Listed records:
<<<<

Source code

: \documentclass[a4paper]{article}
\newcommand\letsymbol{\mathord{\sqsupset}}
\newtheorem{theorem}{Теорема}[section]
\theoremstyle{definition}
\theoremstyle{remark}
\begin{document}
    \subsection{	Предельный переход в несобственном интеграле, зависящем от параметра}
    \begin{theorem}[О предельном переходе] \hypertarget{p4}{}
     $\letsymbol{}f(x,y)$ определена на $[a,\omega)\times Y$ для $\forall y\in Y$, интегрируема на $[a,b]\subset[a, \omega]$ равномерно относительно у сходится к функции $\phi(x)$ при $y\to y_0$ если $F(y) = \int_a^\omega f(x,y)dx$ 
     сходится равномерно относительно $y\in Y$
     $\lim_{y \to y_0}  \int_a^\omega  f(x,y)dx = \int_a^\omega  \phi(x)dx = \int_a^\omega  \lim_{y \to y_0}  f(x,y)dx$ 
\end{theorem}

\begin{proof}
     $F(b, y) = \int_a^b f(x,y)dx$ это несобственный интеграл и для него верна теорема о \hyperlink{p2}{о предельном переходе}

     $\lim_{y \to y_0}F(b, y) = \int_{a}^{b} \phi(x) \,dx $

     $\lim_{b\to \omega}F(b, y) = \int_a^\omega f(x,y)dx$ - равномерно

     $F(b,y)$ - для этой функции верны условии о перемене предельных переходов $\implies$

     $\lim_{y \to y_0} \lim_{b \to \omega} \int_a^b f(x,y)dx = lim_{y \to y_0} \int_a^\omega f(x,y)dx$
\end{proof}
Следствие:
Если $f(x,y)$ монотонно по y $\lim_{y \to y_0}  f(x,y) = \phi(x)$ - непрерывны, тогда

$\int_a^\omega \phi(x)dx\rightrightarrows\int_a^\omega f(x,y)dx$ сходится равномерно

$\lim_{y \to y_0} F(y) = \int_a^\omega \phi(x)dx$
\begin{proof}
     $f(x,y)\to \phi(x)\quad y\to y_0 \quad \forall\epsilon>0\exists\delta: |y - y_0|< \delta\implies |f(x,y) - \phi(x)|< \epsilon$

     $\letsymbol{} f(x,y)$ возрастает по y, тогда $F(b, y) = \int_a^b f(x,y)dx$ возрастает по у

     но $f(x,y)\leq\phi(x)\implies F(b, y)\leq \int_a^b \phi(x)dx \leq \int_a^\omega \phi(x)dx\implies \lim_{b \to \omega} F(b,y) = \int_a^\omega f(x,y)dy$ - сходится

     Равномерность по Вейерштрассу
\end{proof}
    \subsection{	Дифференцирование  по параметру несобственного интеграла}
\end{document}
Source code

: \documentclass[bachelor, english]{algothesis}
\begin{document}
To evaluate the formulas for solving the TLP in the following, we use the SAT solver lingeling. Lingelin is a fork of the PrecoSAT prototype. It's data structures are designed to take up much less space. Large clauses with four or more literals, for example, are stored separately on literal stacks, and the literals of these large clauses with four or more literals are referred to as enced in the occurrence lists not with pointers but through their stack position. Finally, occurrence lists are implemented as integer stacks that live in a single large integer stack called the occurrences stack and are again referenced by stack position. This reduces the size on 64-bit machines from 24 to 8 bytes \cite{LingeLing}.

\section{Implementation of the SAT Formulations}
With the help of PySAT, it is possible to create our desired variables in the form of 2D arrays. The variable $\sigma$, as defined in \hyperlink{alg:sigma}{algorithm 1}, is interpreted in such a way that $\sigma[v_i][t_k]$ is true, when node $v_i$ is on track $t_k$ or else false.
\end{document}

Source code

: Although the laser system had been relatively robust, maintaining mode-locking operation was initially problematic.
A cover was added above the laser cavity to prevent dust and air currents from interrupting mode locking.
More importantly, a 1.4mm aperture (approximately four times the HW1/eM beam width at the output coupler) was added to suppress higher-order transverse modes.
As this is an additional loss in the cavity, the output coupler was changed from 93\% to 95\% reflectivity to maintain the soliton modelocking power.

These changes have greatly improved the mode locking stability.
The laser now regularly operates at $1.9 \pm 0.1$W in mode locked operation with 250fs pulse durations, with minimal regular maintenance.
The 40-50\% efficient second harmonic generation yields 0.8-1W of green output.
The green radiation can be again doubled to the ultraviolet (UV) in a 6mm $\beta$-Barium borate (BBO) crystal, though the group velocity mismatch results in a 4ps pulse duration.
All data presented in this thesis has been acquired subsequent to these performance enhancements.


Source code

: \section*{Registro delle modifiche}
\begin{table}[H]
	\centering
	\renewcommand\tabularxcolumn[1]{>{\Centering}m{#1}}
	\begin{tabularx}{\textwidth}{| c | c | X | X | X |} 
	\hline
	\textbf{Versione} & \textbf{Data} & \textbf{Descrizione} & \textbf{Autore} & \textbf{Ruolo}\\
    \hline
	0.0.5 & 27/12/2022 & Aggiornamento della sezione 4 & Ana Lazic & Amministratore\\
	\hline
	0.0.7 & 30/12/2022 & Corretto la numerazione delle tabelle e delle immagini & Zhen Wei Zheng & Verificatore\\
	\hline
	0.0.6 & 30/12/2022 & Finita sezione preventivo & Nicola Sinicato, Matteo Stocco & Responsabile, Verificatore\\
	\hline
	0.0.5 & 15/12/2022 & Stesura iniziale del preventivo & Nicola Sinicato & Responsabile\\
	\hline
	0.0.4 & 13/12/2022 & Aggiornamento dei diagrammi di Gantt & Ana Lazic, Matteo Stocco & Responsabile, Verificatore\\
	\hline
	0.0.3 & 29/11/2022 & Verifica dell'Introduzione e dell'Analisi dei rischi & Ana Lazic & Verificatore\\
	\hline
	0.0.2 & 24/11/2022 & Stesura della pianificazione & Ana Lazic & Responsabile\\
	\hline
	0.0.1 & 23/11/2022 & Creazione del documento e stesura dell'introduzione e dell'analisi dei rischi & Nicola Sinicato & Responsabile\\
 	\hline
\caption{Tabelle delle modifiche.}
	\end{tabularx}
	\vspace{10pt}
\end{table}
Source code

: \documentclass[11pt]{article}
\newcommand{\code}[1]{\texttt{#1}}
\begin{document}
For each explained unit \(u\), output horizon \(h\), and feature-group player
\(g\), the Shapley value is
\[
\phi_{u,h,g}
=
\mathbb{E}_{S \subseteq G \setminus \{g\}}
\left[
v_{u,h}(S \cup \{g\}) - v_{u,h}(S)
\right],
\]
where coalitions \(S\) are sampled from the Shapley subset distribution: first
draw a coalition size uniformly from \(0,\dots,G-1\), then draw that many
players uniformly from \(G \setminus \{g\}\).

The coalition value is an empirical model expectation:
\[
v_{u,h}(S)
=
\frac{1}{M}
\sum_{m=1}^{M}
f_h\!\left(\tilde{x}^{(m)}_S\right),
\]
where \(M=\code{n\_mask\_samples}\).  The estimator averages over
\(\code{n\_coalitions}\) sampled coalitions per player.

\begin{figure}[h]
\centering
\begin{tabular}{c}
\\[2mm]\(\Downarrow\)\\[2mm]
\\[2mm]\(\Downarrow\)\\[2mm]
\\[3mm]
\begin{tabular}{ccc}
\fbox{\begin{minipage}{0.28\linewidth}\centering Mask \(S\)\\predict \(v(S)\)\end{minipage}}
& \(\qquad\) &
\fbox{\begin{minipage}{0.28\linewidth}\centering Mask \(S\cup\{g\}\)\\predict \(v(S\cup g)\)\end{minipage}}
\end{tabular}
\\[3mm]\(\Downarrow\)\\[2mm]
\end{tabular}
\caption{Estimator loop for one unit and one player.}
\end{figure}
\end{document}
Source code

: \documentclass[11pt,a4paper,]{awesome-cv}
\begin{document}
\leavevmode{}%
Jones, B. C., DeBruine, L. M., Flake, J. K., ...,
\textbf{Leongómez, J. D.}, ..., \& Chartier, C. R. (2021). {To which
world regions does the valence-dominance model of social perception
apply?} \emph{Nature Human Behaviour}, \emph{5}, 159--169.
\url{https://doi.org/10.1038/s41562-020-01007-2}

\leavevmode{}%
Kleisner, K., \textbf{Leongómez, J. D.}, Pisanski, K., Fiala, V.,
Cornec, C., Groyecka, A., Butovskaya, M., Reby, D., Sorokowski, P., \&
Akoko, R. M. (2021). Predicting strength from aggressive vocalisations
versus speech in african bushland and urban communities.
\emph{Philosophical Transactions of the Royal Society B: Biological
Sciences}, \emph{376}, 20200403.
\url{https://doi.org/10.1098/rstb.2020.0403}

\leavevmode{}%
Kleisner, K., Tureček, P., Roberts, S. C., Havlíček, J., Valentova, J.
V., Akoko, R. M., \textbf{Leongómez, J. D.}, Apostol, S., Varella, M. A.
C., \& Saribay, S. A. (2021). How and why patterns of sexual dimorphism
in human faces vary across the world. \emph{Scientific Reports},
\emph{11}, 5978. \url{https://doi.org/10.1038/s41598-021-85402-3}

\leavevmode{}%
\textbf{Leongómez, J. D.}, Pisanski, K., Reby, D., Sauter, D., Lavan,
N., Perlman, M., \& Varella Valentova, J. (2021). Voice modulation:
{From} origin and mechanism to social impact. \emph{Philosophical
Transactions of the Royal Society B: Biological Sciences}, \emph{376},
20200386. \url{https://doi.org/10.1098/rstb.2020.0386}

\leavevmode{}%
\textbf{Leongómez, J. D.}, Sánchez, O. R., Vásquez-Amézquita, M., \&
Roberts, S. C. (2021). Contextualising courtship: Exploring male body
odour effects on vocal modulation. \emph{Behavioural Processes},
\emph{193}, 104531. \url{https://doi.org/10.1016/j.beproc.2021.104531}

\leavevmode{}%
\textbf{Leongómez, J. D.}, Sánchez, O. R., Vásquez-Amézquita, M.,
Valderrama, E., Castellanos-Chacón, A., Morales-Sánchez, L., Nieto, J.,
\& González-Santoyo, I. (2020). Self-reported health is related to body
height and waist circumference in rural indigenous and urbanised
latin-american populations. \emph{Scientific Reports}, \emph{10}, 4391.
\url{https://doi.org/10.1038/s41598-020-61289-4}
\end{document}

>>>>

Assignment: In the listing above, find the line with "The green radiation" and the line with "draw a coalition". Output those two lines and every line between them, exactly as written.

Completed task:
The green radiation can be again doubled to the ultraviolet (UV) in a 6mm $\beta$-Barium borate (BBO) crystal, though the group velocity mismatch results in a 4ps pulse duration.
All data presented in this thesis has been acquired subsequent to these performance enhancements.


Source code

: \section*{Registro delle modifiche}
\begin{table}[H]
	\centering
	\renewcommand\tabularxcolumn[1]{>{\Centering}m{#1}}
	\begin{tabularx}{\textwidth}{| c | c | X | X | X |} 
	\hline
	\textbf{Versione} & \textbf{Data} & \textbf{Descrizione} & \textbf{Autore} & \textbf{Ruolo}\\
    \hline
	0.0.5 & 27/12/2022 & Aggiornamento della sezione 4 & Ana Lazic & Amministratore\\
	\hline
	0.0.7 & 30/12/2022 & Corretto la numerazione delle tabelle e delle immagini & Zhen Wei Zheng & Verificatore\\
	\hline
	0.0.6 & 30/12/2022 & Finita sezione preventivo & Nicola Sinicato, Matteo Stocco & Responsabile, Verificatore\\
	\hline
	0.0.5 & 15/12/2022 & Stesura iniziale del preventivo & Nicola Sinicato & Responsabile\\
	\hline
	0.0.4 & 13/12/2022 & Aggiornamento dei diagrammi di Gantt & Ana Lazic, Matteo Stocco & Responsabile, Verificatore\\
	\hline
	0.0.3 & 29/11/2022 & Verifica dell'Introduzione e dell'Analisi dei rischi & Ana Lazic & Verificatore\\
	\hline
	0.0.2 & 24/11/2022 & Stesura della pianificazione & Ana Lazic & Responsabile\\
	\hline
	0.0.1 & 23/11/2022 & Creazione del documento e stesura dell'introduzione e dell'analisi dei rischi & Nicola Sinicato & Responsabile\\
 	\hline
\caption{Tabelle delle modifiche.}
	\end{tabularx}
	\vspace{10pt}
\end{table}
Source code

: \documentclass[11pt]{article}
\newcommand{\code}[1]{\texttt{#1}}
\begin{document}
For each explained unit \(u\), output horizon \(h\), and feature-group player
\(g\), the Shapley value is
\[
\phi_{u,h,g}
=
\mathbb{E}_{S \subseteq G \setminus \{g\}}
\left[
v_{u,h}(S \cup \{g\}) - v_{u,h}(S)
\right],
\]
where coalitions \(S\) are sampled from the Shapley subset distribution: first
draw a coalition size uniformly from \(0,\dots,G-1\), then draw that many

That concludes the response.